5 Must-Know Techniques for Mastering Time-Series Analysis

Author:Murphy  |  View: 29107  |  Time: 2025-03-22 20:18:24

(Yes, I tried to generate time-series plots with a AI tool. I'm actually surprised by the result).

Why You Need to be Careful with Time-Series Analysis

Analyzing time-series data is, most of the time, not straightforward.

This kind of data has unique particularities and challenges that aren't typically found with other datasets.

For example, the temporal order of observations must be respected, and when data scientists do not take that into account, it leads to poor model performance or, worse, entirely misleading predictions.

We will address these challenges using a real dataset, ensuring that the results are reproducible through the provided code examples in this article.

Without proper dealing with time-series data, you risk creating a model that appears to work during training but falls apart in real-world applications.

This is because time-series data is fundamentally different – it evolves over time, meaning patterns such as seasonality, trends, and stationarity must not be forgotten!

Neglecting key aspects, such as how to split data while preserving temporal integrity, accounting for seasonality, and how to handle missing values, can result in data leakage or biased model evaluations.

Let's explore these important aspects together.


Hello there!

My name is Sara, and I am a Data Scientist specializing in AI Engineering.
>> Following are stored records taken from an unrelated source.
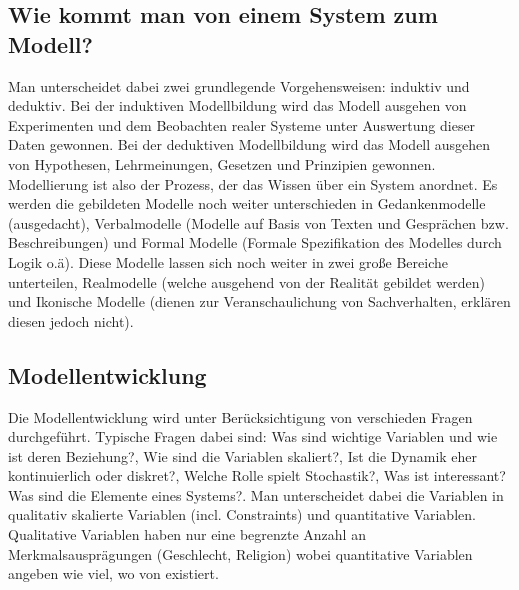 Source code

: \documentclass[11pt, fleqn, a4paper, leqno]{scrartcl} %
\begin{document}
	\subsection{Wie kommt man von einem System zum Modell?}
		Man unterscheidet dabei zwei grundlegende Vorgehensweisen: induktiv und deduktiv. Bei der induktiven Modellbildung wird das Modell ausgehen von Experimenten und dem Beobachten realer Systeme unter Auswertung dieser Daten gewonnen. Bei der deduktiven Modellbildung wird das Modell ausgehen von Hypothesen, Lehrmeinungen, Gesetzen und Prinzipien gewonnen. Modellierung ist also der Prozess, der das Wissen über ein System anordnet. Es werden die gebildeten Modelle noch weiter unterschieden in Gedankenmodelle (ausgedacht), Verbalmodelle (Modelle auf Basis von Texten und Gesprächen bzw. Beschreibungen) und Formal Modelle (Formale Spezifikation des Modelles durch Logik o.ä). Diese Modelle lassen sich noch weiter in zwei große Bereiche unterteilen, Realmodelle (welche ausgehend von der Realität gebildet werden) und Ikonische Modelle (dienen zur Veranschaulichung von Sachverhalten, erklären diesen jedoch nicht).
	\subsection{Modellentwicklung}
		Die Modellentwicklung wird unter Berücksichtigung von verschieden Fragen durchgeführt. Typische Fragen dabei sind: Was sind wichtige Variablen und wie ist deren Beziehung?, Wie sind die Variablen skaliert?, Ist die Dynamik eher kontinuierlich oder diskret?, Welche Rolle spielt Stochastik?, Was ist interessant? Was sind die Elemente eines Systems?. Man unterscheidet dabei die Variablen in qualitativ skalierte Variablen (incl. Constraints) und quantitative Variablen. Qualitative Variablen haben nur eine begrenzte Anzahl an Merkmalsausprägungen (Geschlecht, Religion) wobei quantitative Variablen angeben wie viel, wo von existiert.
\end{document}
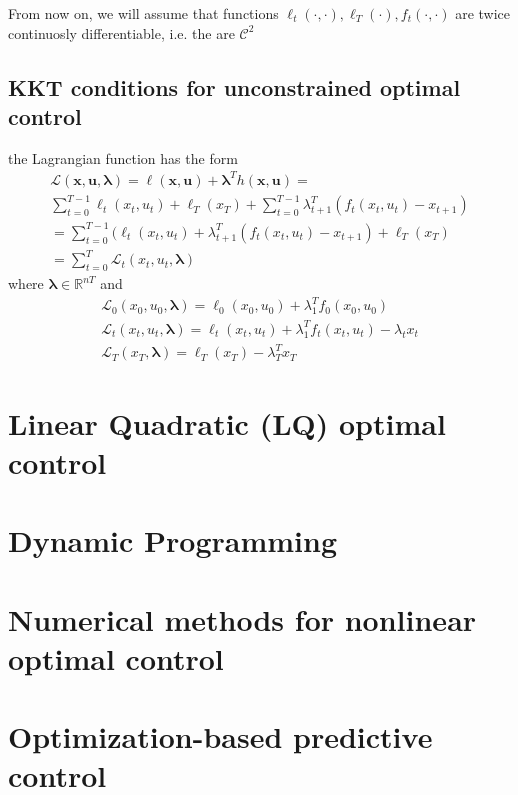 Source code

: \documentclass{book}
\newcommand{\R}{\mathbb{R}}
\theoremstyle{definition}
\theoremstyle{remark}
\theoremstyle{remark}
\begin{document}
From now on, we will assume that functions $\ell_t(\cdot,\cdot),\ell_T(\cdot),f_t(\cdot,\cdot)$ are twice continuosly differentiable, i.e. the are $\mathcal{C}^2$
%
\section{KKT conditions for unconstrained optimal control}
the Lagrangian function has the form 
\begin{multline*}
    \mathcal{L}(\mathbf{x,u,\lambda}) = \ell(\mathbf{x,u})+\mathbf{\lambda}^Th(\mathbf{x,u}) = \\
    \displaystyle\sum_{t=0}^{T-1}\ell_t(x_t,u_t)+\ell_T(x_T) + \displaystyle\sum_{t=0}^{T-1}\lambda^T_{t+1}(f_t(x_t,u_t)-x_{t+1}) \\
    = \displaystyle\sum_{t=0}^{T-1}(\ell_t(x_t,u_t)+\lambda^T_{t+1}(f_t(x_t,u_t)-x_{t+1})+\ell_T(x_T) \\
    =\displaystyle\sum_{t=0}^{T}\mathcal{L}_t(x_t,u_t,\mathbf{\lambda})
\end{multline*}
where $\mathbf{\lambda}\in\R^{nT}$ and 
\begin{gather*}
    \mathcal{L}_0(x_0,u_0,\mathbf{\lambda}) = \ell_0(x_0,u_0)+\lambda_1^T f_0(x_0,u_0)\\
    \mathcal{L}_t(x_t,u_t,\mathbf{\lambda}) = \ell_t(x_t,u_t)+\lambda_1^T f_t(x_t,u_t)-\lambda_tx_t\\
    \mathcal{L}_T(x_T,\mathbf{\lambda}) = \ell_T(x_T) - \lambda_T^Tx_T
\end{gather*}

































\chapter{Linear Quadratic (LQ) optimal control}


\chapter{Dynamic Programming}



\chapter{Numerical methods for nonlinear optimal control}




\chapter{Optimization-based predictive control}
\end{document}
I hold a Master's degree in Physics and later transitioned into the exciting world of Data Science.

I write about data science, artificial intelligence, and data science career advice. Make sure to follow me and subscribe to receive updates when the next article is published!

Sara's Free Data Science Resources


In this article we will cover:

  1. Seasonality and Trends: Spotting the Patterns in Your Data
  2. Feature Engineering for Time-Series
  3. Time-Series Data Splitting – Avoid Data Leakage
  4. How to do Cross-Validation with Time-Series Data
  5. Stationarity and Transformations
  6. Bonus: Detecting and Handling Outliers

Loading the Data

We are going to use Kaggle's Electric Production time-series dataset that can be found and downloaded here.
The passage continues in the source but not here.